INFORMATION:

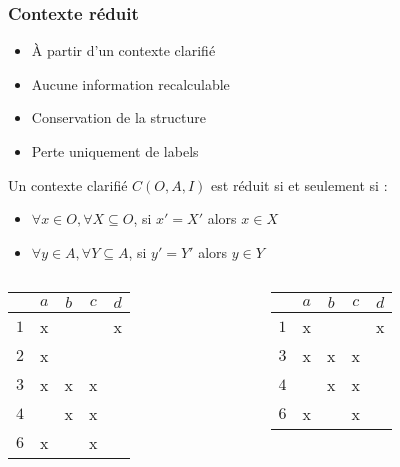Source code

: \documentclass{beamer}
\begin{document}
\begin{frame}
	\frametitle{Contexte réduit}
	 {
		\begin{itemize}
			\item À partir d'un contexte clarifié
			\item Aucune information recalculable
			\item Conservation de la structure
			\item Perte uniquement de labels
		\end{itemize}
		\begin{definition}
			Un contexte clarifié $C(O, A, I)$ est réduit si et seulement si :
			\begin{itemize}
				\item $\forall x \in O, \forall X \subseteq O$, si $x' = X'$ alors $x \in X$
				\item $\forall y \in A, \forall Y \subseteq A$, si $y' = Y'$ alors $y \in Y$
			\end{itemize}
		\end{definition}
	} {
		\begin{columns}[T] %
			\begin{column}{.48\textwidth}
				\begin{center}
				\begin{tabular}{ l | c c c c }
					 & $a$ & $b$ & $c$ & $d$ \\
					\hline
					$1$ & x & & & x \\
					$2$ & x & & & \\
					$3$ & x & x & x & \\
					$4$ & & x & x & \\
					$6$ & x & & x & \\
				\end{tabular}
				\end{center}
			\end{column}%
			\hfill%
			\begin{column}{.48\textwidth}
				\begin{center}
				\begin{tabular}{ l | c c c c }
					 & $a$ & $b$ & $c$ & $d$ \\
					\hline
					$1$ & x & & & x \\
					$3$ & x & x & x & \\
					$4$ & & x & x & \\
					$6$ & x & & x & \\
				\end{tabular}
				\end{center}
			\end{column}%
		\end{columns}
	}
\end{frame}
\end{document}
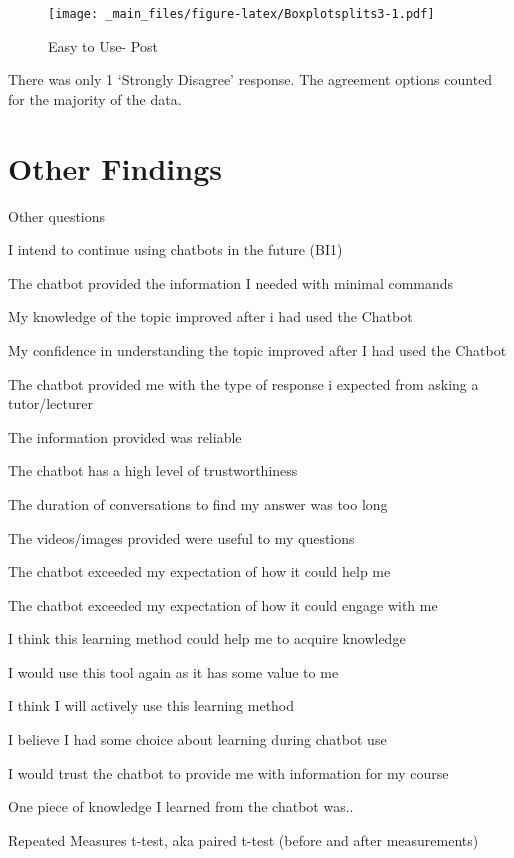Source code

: \documentclass[a4paper, nobind]{templates/ociamthesis}
\begin{document}
\begin{figure}
\centering
\texttt{[image: \_main\_files/figure-latex/Boxplotsplits3-1.pdf]}
\caption{\label{fig:Boxplotsplits3}Easy to Use- Post}
\end{figure}

There was only 1 `Strongly Disagree' response. The agreement options
counted for the majority of the data.

\hypertarget{other-findings}{%
\section{Other Findings}\label{other-findings}}

Other questions

I intend to continue using chatbots in the future (BI1)

The chatbot provided the information I needed with minimal commands

My knowledge of the topic improved after i had used the Chatbot

My confidence in understanding the topic improved after I had used the
Chatbot

The chatbot provided me with the type of response i expected from asking
a tutor/lecturer

The information provided was reliable

The chatbot has a high level of trustworthiness

The duration of conversations to find my answer was too long

The videos/images provided were useful to my questions

The chatbot exceeded my expectation of how it could help me

The chatbot exceeded my expectation of how it could engage with me

I think this learning method could help me to acquire knowledge

I would use this tool again as it has some value to me

I think I will actively use this learning method

I believe I had some choice about learning during chatbot use

I would trust the chatbot to provide me with information for my course

One piece of knowledge I learned from the chatbot was..

Repeated Measures t-test, aka paired t-test (before and after
measurements)
\end{document}
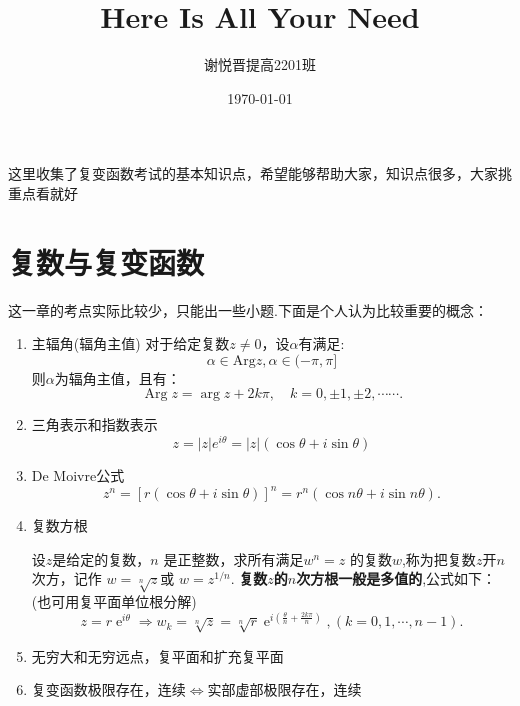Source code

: \documentclass[a4paper,11pt,UTF8]{article}
\title{Here Is All Your Need}
\author{谢悦晋\quad 提高2201班}
\date{\today}
\begin{document}
\maketitle
这里收集了复变函数考试的基本知识点，希望能够帮助大家，知识点很多，大家挑重点看就好
\tableofcontents\newpage
\section{复数与复变函数}
这一章的考点实际比较少，只能出一些小题.下面是个人认为比较重要的概念：
\begin{enumerate}
	\item 主辐角(辐角主值)
	对于给定复数$z\neq0$，设$\alpha$有满足:
	$$\alpha\in\mathrm{Arg}z,\alpha\in(-\pi,\pi]$$
	则$\alpha$为辐角主值，且有：
	$$\operatorname{Arg}z=\operatorname{arg}z+2k\pi,\quad k=0,\pm1,\pm2,\cdots\cdots.$$
	\item 三角表示和指数表示
	$$z=|z|e^{i\theta}=|z|(\cos\theta+i\sin\theta)$$
	\item De Moivre公式
	$$z^n=[r(\cos\theta+i\sin\theta)]^n=r^n(\cos n\theta+i\sin n\theta).$$
	\item 复数方根
	
	设$z$是给定的复数，$n$ 是正整数，求所有满足$w^n=z$ 的复数$w$,称为把复数$z$开$n$ 次方，记作 $w=\sqrt[n]{z}$或 $w=z^{1/n}.$ \textbf{复数$z$的$n$次方根一般是多值的},公式如下：(也可用复平面单位根分解)
	$$z=r\operatorname{e}^{i\theta}\Rightarrow w_k=\sqrt[n]{z}=\sqrt[n]{r}\operatorname{e}^{i(\frac\theta n+\frac{2k\pi}n)},(k=0,1,\cdots,n-1).$$
	\item 无穷大和无穷远点，复平面和扩充复平面
	\item 复变函数极限存在，连续$\Leftrightarrow$实部虚部极限存在，连续
\end{enumerate}
\end{document}
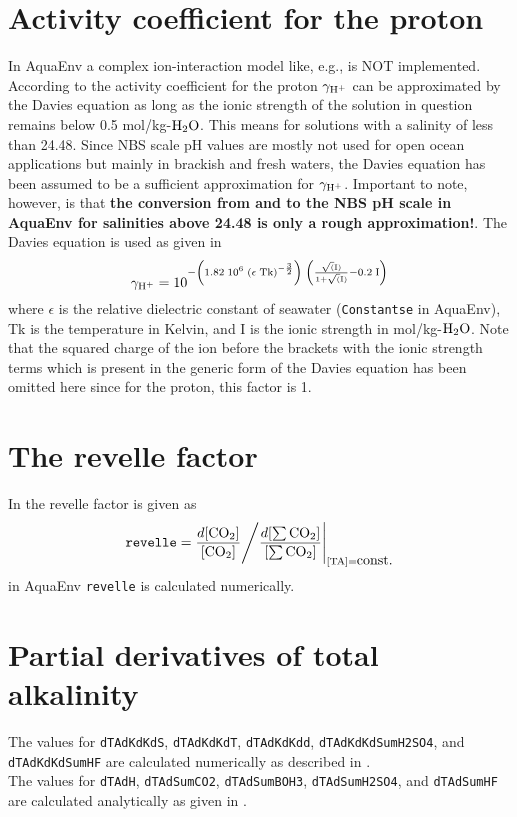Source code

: \documentclass[a4paper]{article}
\begin{document}
\section{Activity coefficient for the proton}
In \textsf{AquaEnv} a complex ion-interaction model like, e.g., \citet{Millero1998} is NOT implemented. 
According to \citet{Zeebe2001} the activity coefficient for the proton $\rm \gamma_{\rm H^+}$  can be approximated by the Davies equation as long as the ionic strength of the solution in question remains below 0.5 mol/kg-$\rm H_2O$. This means for solutions with a salinity of less than 24.48. Since NBS scale pH values are mostly not used for open ocean applications but mainly in brackish and fresh waters, the Davies equation has been assumed to be a sufficient approximation for $\rm \gamma_{\rm H^+}$. Important to note, however, is that \textbf{the conversion from and to the NBS pH scale in \textsf{AquaEnv} for salinities above 24.48 is only a rough approximation!}.
The Davies equation is used as given in \citet{Zeebe2001}
\begin{equation}
\rm \gamma_{\rm H^+}  =  10^{- \left(1.82 \; 10^6 \; \left(\epsilon \; Tk\right)^{-\frac{3}{2}}\right) \; \left( \frac{\sqrt(I)}{1 + \sqrt(I)} - 0.2 \; I\right)}
\end{equation}
where $\epsilon$ is the relative dielectric constant of seawater (\texttt{Constants\textdollar$ $e} in \textsf{AquaEnv}), Tk is the temperature in Kelvin, and I is the ionic strength in mol/kg-$\rm H_2O$. Note that the squared charge of the ion before the brackets with the ionic strength terms which is present in the generic form of the Davies equation has been omitted here since for the proton, this factor is 1.\\

\section{The revelle factor}
In \citet[p.73]{Zeebe2001} the revelle factor is given as
\begin{equation}
\mbox{\texttt{revelle}} = \frac{d [\rm CO_2]}{[\rm CO_2]} \Bigg/ \frac{d \rm [\sum CO_2]}{\rm [\sum CO_2]} \Bigg|_{[\rm TA] = \mbox{const.}}
\end{equation}
in \textsf{AquaEnv} \texttt{revelle} is calculated numerically.

\section{Partial derivatives of total alkalinity}
The values for \texttt{dTAdKdKdS}, \texttt{dTAdKdKdT}, \texttt{dTAdKdKdd}, \texttt{dTAdKdKdSumH2SO4}, and \texttt{dTAdKdKdSumHF} are calculated numerically as described in \citet{Hofmann2009}.\\

\noindent
The values for \texttt{dTAdH},  \texttt{dTAdSumCO2}, \texttt{dTAdSumBOH3}, \texttt{dTAdSumH2SO4}, and  \texttt{dTAdSumHF}  are calculated analytically as given in \citet{Hofmann2008}.




\end{document}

WORK INSTRUCTIONS: What lines in the material above include "long"? Copy every one of them.

RESPONSE TO THIS TASK:
The duration of conversations to find my answer was too long
According to \citet{Zeebe2001} the activity coefficient for the proton $\rm \gamma_{\rm H^+}$  can be approximated by the Davies equation as long as the ionic strength of the solution in question remains below 0.5 mol/kg-$\rm H_2O$. This means for solutions with a salinity of less than 24.48. Since NBS scale pH values are mostly not used for open ocean applications but mainly in brackish and fresh waters, the Davies equation has been assumed to be a sufficient approximation for $\rm \gamma_{\rm H^+}$. Important to note, however, is that \textbf{the conversion from and to the NBS pH scale in \textsf{AquaEnv} for salinities above 24.48 is only a rough approximation!}.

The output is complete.